#### Provided data

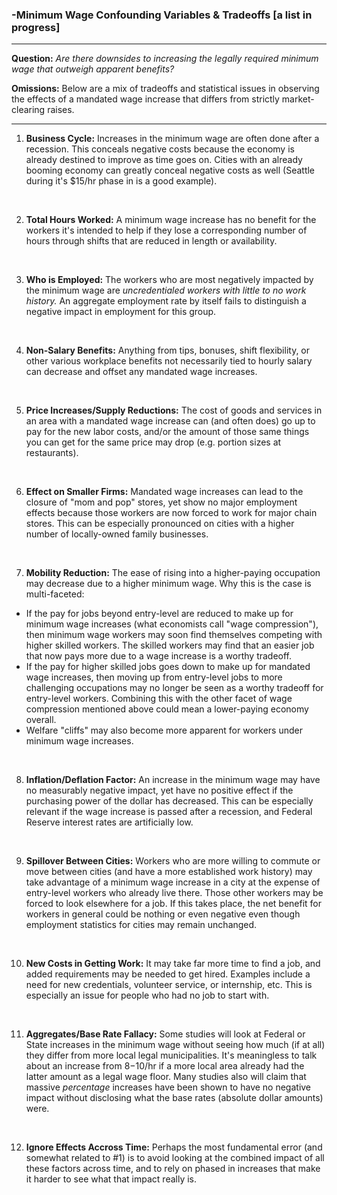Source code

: ### -Minimum Wage Confounding Variables & Tradeoffs [a list in progress]
---

**Question:** *Are there downsides to increasing the legally required minimum wage that outweigh apparent benefits?*

**Omissions:** Below are a mix of tradeoffs and statistical issues in observing the effects of a mandated wage increase that differs from strictly market-clearing raises.

---

1) **Business Cycle:** Increases in the minimum wage are often done after a recession. This conceals negative costs because the economy is already destined to improve as time goes on. Cities with an already booming economy can greatly conceal negative costs as well (Seattle during it's $15/hr phase in is a good example).

&nbsp;

2) **Total Hours Worked:** A minimum wage increase has no benefit for the workers it's intended to help if they lose a corresponding number of hours through shifts that are reduced in length or availability.

&nbsp;

3) **Who is Employed:** The workers who are most negatively impacted by the minimum wage are *uncredentialed workers with little to no work history.* An aggregate employment rate by itself fails to distinguish a negative impact in employment for this group.

&nbsp;

4) **Non-Salary Benefits:** Anything from tips, bonuses, shift flexibility, or other various workplace benefits not necessarily tied to hourly salary can decrease and offset any mandated wage increases. 

&nbsp;

5) **Price Increases/Supply Reductions:** The cost of goods and services in an area with a mandated wage increase can (and often does) go up to pay for the new labor costs, and/or the amount of those same things you can get for the same price may drop (e.g. portion sizes at restaurants).

&nbsp;

6) **Effect on Smaller Firms:** Mandated wage increases can lead to the closure of "mom and pop" stores, yet show no major employment effects because those workers are now forced to work for major chain stores. This can be especially pronounced on cities with a higher number of locally-owned family businesses.

&nbsp;

7) **Mobility Reduction:** The ease of rising into a higher-paying occupation may decrease due to a higher minimum wage. Why this is the case is multi-faceted: 

* If the pay for jobs beyond entry-level are reduced to make up for minimum wage increases (what economists call "wage compression"), then minimum wage workers may soon find themselves competing with higher skilled workers. The skilled workers may find that an easier job that now pays more due to a wage increase is a worthy tradeoff.
* If the pay for higher skilled jobs goes down to make up for mandated wage increases, then moving up from entry-level jobs to more challenging occupations may no longer be seen as a worthy tradeoff for entry-level workers. Combining this with the other facet of wage compression mentioned above could mean a lower-paying economy overall.
* Welfare "cliffs" may also become more apparent for workers under minimum wage increases.

&nbsp;

8) **Inflation/Deflation Factor:** An increase in the minimum wage may have no measurably negative impact, yet have no positive effect if the purchasing power of the dollar has decreased. This can be especially relevant if the wage increase is passed after a recession, and Federal Reserve interest rates are artificially low.

&nbsp;

9) **Spillover Between Cities:** Workers who are more willing to commute or move between cities (and have a more established work history) may take advantage of a minimum wage increase in a city at the expense of entry-level workers who already live there. Those other workers may be forced to look elsewhere for a job. If this takes place, the net benefit for workers in general could be nothing or even negative even though employment statistics for cities may remain unchanged.

&nbsp;

10) **New Costs in Getting Work:** It may take far more time to find a job, and added requirements may be needed to get hired. Examples include a need for new credentials, volunteer service, or internship, etc. This is especially an issue for people who had no job to start with.

&nbsp;

11) **Aggregates/Base Rate Fallacy:** Some studies will look at Federal or State increases in the minimum wage without seeing how much (if at all) they differ from more local legal municipalities. It's meaningless to talk about an increase from $8-$10/hr if a more local area already had the latter amount as a legal wage floor. Many studies also will claim that massive *percentage* increases have been shown to have no negative impact without disclosing what the base rates (absolute dollar amounts) were.

&nbsp;

12) **Ignore Effects Accross Time:** Perhaps the most fundamental error (and somewhat related to #1) is to avoid looking at the combined impact of all these factors across time, and to rely on phased in increases that make it harder to see what that impact really is.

#### Work order
Where an entry includes an image, skip the image and return everything else exactly.

#### Solution to this task
Source code

: ### -Minimum Wage Confounding Variables & Tradeoffs [a list in progress]
---

**Question:** *Are there downsides to increasing the legally required minimum wage that outweigh apparent benefits?*

**Omissions:** Below are a mix of tradeoffs and statistical issues in observing the effects of a mandated wage increase that differs from strictly market-clearing raises.

---

1) **Business Cycle:** Increases in the minimum wage are often done after a recession. This conceals negative costs because the economy is already destined to improve as time goes on. Cities with an already booming economy can greatly conceal negative costs as well (Seattle during it's $15/hr phase in is a good example).

&nbsp;

2) **Total Hours Worked:** A minimum wage increase has no benefit for the workers it's intended to help if they lose a corresponding number of hours through shifts that are reduced in length or availability.

&nbsp;

3) **Who is Employed:** The workers who are most negatively impacted by the minimum wage are *uncredentialed workers with little to no work history.* An aggregate employment rate by itself fails to distinguish a negative impact in employment for this group.

&nbsp;

4) **Non-Salary Benefits:** Anything from tips, bonuses, shift flexibility, or other various workplace benefits not necessarily tied to hourly salary can decrease and offset any mandated wage increases. 

&nbsp;

5) **Price Increases/Supply Reductions:** The cost of goods and services in an area with a mandated wage increase can (and often does) go up to pay for the new labor costs, and/or the amount of those same things you can get for the same price may drop (e.g. portion sizes at restaurants).

&nbsp;

6) **Effect on Smaller Firms:** Mandated wage increases can lead to the closure of "mom and pop" stores, yet show no major employment effects because those workers are now forced to work for major chain stores. This can be especially pronounced on cities with a higher number of locally-owned family businesses.

&nbsp;

7) **Mobility Reduction:** The ease of rising into a higher-paying occupation may decrease due to a higher minimum wage. Why this is the case is multi-faceted: 

* If the pay for jobs beyond entry-level are reduced to make up for minimum wage increases (what economists call "wage compression"), then minimum wage workers may soon find themselves competing with higher skilled workers. The skilled workers may find that an easier job that now pays more due to a wage increase is a worthy tradeoff.
* If the pay for higher skilled jobs goes down to make up for mandated wage increases, then moving up from entry-level jobs to more challenging occupations may no longer be seen as a worthy tradeoff for entry-level workers. Combining this with the other facet of wage compression mentioned above could mean a lower-paying economy overall.
* Welfare "cliffs" may also become more apparent for workers under minimum wage increases.

&nbsp;

8) **Inflation/Deflation Factor:** An increase in the minimum wage may have no measurably negative impact, yet have no positive effect if the purchasing power of the dollar has decreased. This can be especially relevant if the wage increase is passed after a recession, and Federal Reserve interest rates are artificially low.

&nbsp;

9) **Spillover Between Cities:** Workers who are more willing to commute or move between cities (and have a more established work history) may take advantage of a minimum wage increase in a city at the expense of entry-level workers who already live there. Those other workers may be forced to look elsewhere for a job. If this takes place, the net benefit for workers in general could be nothing or even negative even though employment statistics for cities may remain unchanged.

&nbsp;

10) **New Costs in Getting Work:** It may take far more time to find a job, and added requirements may be needed to get hired. Examples include a need for new credentials, volunteer service, or internship, etc. This is especially an issue for people who had no job to start with.

&nbsp;

11) **Aggregates/Base Rate Fallacy:** Some studies will look at Federal or State increases in the minimum wage without seeing how much (if at all) they differ from more local legal municipalities. It's meaningless to talk about an increase from $8-$10/hr if a more local area already had the latter amount as a legal wage floor. Many studies also will claim that massive *percentage* increases have been shown to have no negative impact without disclosing what the base rates (absolute dollar amounts) were.

&nbsp;

12) **Ignore Effects Accross Time:** Perhaps the most fundamental error (and somewhat related to #1) is to avoid looking at the combined impact of all these factors across time, and to rely on phased in increases that make it harder to see what that impact really is.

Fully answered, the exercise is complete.